=== Section Start ===

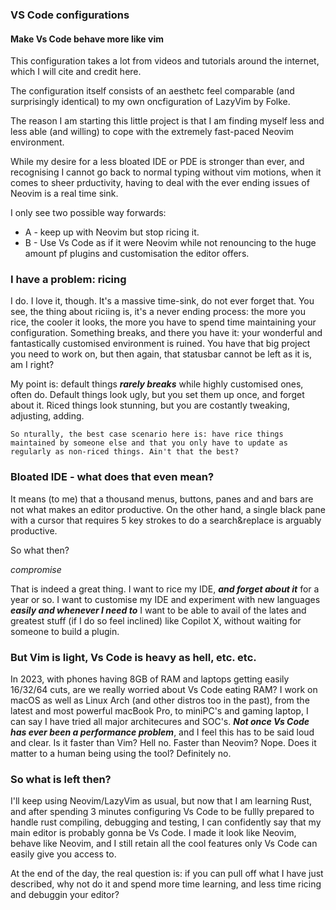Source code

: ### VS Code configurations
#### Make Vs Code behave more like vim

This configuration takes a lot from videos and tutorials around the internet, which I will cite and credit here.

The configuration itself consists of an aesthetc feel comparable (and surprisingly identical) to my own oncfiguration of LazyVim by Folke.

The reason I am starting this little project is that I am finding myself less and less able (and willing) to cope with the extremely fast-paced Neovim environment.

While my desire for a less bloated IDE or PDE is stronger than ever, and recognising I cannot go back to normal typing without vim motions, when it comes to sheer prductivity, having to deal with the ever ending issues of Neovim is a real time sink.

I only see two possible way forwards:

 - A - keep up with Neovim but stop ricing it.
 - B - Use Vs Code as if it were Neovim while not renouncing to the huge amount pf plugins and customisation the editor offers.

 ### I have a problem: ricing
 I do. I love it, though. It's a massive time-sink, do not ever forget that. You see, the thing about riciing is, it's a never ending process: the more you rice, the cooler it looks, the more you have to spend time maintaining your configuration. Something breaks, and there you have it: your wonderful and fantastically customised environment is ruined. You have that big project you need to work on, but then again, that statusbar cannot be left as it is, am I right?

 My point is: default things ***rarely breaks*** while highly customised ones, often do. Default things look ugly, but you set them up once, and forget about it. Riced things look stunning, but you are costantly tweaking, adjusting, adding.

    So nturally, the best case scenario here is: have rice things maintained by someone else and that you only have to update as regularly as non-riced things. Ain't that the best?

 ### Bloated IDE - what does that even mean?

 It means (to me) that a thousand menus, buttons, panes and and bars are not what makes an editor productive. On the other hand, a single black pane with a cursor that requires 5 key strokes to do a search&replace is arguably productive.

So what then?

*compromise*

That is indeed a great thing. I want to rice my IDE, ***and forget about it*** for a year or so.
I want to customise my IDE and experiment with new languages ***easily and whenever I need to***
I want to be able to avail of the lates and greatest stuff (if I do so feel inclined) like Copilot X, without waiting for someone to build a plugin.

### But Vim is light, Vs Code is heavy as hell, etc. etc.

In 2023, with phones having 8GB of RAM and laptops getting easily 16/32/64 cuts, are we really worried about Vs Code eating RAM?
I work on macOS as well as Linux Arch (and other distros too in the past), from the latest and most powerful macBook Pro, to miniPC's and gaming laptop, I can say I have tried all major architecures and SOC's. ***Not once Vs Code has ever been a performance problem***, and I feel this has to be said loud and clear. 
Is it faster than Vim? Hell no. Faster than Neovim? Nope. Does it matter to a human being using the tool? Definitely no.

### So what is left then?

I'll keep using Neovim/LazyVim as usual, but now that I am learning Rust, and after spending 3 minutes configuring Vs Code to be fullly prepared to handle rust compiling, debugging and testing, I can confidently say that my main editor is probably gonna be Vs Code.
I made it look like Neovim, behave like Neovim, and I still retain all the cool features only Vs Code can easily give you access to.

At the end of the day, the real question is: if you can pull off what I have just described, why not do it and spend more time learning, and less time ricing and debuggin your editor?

=== Section End ===
=== Section Start ===

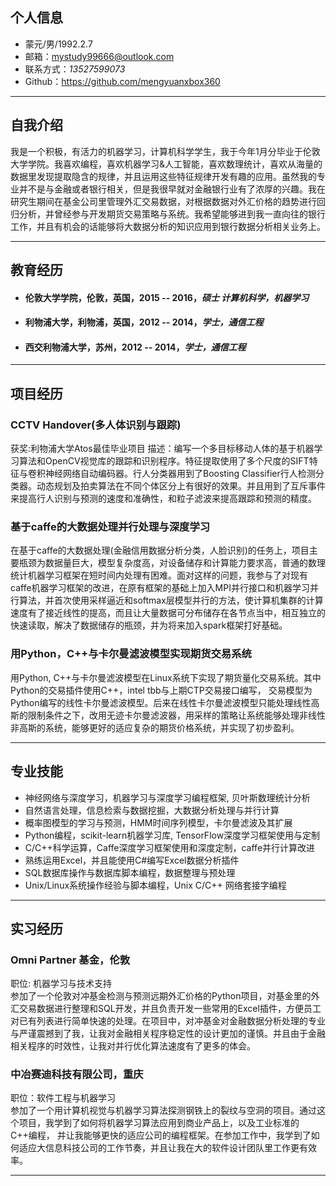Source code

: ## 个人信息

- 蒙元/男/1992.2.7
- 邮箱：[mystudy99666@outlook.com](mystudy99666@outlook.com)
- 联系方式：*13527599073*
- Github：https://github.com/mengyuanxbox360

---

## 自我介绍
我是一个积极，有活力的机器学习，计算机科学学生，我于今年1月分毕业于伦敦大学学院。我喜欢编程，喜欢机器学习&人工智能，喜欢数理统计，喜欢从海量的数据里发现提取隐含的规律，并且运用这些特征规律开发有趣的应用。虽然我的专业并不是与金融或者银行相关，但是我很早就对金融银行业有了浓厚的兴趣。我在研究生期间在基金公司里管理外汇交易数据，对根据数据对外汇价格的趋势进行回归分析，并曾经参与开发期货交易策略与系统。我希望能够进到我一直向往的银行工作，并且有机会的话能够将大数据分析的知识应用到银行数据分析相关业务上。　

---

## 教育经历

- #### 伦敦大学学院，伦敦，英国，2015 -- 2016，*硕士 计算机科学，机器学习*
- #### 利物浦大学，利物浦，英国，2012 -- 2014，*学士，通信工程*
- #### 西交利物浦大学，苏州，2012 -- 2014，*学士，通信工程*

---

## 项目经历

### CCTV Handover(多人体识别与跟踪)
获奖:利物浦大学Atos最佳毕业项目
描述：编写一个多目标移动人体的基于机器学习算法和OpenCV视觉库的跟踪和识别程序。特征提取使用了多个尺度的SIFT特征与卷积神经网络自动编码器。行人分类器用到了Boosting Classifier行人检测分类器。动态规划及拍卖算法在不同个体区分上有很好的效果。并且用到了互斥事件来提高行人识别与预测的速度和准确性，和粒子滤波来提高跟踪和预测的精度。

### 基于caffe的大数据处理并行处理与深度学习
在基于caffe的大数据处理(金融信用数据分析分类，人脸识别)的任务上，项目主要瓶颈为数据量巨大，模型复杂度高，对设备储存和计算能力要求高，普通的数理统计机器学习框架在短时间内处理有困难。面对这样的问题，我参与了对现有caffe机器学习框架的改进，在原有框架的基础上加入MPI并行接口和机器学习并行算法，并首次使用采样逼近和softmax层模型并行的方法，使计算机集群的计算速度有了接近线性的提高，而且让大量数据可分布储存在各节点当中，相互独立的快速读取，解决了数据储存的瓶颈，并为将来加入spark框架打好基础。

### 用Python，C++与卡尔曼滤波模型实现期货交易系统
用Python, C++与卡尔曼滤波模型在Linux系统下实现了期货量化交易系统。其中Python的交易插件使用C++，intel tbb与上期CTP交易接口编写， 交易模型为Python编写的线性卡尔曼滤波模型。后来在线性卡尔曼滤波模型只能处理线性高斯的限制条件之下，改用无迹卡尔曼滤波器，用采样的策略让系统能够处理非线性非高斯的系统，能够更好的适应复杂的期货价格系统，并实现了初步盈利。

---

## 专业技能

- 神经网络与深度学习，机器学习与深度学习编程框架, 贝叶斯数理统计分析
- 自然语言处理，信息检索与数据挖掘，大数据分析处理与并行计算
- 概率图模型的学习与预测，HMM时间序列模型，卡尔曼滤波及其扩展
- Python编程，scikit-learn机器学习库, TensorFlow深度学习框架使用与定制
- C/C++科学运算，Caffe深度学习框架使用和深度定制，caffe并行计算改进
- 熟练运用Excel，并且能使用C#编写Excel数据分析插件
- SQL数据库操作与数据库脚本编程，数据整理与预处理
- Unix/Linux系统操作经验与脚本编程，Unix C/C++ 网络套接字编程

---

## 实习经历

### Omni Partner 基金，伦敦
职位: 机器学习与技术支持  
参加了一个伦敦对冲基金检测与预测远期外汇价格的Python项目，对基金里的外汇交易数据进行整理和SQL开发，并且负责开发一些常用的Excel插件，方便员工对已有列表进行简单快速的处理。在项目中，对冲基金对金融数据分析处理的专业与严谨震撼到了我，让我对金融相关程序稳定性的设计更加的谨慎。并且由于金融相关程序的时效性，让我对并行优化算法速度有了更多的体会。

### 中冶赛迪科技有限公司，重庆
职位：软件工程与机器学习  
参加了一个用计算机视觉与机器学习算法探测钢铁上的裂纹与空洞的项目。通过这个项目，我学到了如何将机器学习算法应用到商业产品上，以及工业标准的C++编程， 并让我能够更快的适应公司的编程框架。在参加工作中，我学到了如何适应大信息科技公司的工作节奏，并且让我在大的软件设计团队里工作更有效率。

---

=== Section End ===

**WORK REQUEST**
All lines in the records with the string "more" should be copied out.

**EXPECTED ANSWER**
#### Make Vs Code behave more like vim
 I do. I love it, though. It's a massive time-sink, do not ever forget that. You see, the thing about riciing is, it's a never ending process: the more you rice, the cooler it looks, the more you have to spend time maintaining your configuration. Something breaks, and there you have it: your wonderful and fantastically customised environment is ruined. You have that big project you need to work on, but then again, that statusbar cannot be left as it is, am I right?
At the end of the day, the real question is: if you can pull off what I have just described, why not do it and spend more time learning, and less time ricing and debuggin your editor?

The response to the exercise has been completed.